■ INSTRUCTIONS FOR THE TASK
Reproduce precisely the lines between the start of the data below and the line with "the return value.", both included.

___ RECORDS FOR THIS EXERCISE

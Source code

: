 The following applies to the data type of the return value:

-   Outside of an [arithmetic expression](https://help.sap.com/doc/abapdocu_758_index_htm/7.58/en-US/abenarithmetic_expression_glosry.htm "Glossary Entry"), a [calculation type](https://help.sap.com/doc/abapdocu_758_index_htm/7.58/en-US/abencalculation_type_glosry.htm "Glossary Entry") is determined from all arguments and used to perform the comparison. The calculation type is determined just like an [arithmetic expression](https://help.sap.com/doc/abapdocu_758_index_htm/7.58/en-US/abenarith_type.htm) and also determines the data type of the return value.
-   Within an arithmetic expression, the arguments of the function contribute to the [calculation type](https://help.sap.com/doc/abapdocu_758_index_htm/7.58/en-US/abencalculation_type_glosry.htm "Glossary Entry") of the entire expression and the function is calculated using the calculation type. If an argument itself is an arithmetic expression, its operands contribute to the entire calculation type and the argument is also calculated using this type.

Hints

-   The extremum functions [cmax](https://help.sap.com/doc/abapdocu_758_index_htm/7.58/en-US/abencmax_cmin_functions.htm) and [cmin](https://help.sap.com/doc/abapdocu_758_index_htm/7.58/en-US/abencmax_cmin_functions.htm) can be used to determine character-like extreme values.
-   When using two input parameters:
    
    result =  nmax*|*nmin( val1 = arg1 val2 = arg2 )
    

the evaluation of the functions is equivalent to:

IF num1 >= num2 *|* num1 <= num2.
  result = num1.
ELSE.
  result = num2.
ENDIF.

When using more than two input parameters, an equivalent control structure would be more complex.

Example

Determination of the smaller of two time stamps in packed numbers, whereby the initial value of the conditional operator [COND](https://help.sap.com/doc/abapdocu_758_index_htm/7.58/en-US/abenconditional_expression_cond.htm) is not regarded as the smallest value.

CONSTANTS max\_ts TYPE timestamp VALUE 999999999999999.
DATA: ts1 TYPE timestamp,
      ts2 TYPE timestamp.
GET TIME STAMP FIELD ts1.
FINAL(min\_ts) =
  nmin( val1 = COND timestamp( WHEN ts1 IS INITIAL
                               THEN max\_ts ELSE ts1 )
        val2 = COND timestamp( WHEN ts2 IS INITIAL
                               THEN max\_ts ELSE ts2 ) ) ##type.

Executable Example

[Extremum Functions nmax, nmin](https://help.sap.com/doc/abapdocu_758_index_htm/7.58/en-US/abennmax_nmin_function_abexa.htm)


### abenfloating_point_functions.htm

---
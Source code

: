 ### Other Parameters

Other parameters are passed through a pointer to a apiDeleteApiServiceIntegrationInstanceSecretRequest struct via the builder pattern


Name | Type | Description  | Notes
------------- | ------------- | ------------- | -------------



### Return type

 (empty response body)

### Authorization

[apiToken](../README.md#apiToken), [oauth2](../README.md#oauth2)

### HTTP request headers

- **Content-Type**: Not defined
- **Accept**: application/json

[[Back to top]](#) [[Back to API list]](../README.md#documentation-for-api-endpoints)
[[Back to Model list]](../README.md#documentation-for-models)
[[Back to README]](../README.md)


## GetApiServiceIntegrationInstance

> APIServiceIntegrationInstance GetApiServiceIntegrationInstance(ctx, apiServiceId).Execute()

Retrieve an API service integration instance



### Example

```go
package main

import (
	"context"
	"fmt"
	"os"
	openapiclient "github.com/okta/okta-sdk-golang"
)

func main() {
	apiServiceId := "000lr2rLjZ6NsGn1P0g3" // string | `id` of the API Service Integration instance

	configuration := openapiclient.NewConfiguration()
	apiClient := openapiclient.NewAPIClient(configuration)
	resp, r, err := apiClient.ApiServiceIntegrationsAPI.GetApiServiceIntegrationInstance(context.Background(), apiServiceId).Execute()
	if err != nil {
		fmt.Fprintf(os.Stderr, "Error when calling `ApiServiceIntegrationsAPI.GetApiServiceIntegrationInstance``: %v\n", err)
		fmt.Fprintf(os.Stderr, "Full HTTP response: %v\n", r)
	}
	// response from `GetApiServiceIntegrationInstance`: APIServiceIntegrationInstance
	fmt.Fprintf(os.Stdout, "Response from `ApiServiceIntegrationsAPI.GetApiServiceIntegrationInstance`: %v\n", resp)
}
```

______

■ RESULT OF THE TASK
Source code

: The following applies to the data type of the return value:

-   Outside of an [arithmetic expression](https://help.sap.com/doc/abapdocu_758_index_htm/7.58/en-US/abenarithmetic_expression_glosry.htm "Glossary Entry"), a [calculation type](https://help.sap.com/doc/abapdocu_758_index_htm/7.58/en-US/abencalculation_type_glosry.htm "Glossary Entry") is determined from all arguments and used to perform the comparison. The calculation type is determined just like an [arithmetic expression](https://help.sap.com/doc/abapdocu_758_index_htm/7.58/en-US/abenarith_type.htm) and also determines the data type of the return value.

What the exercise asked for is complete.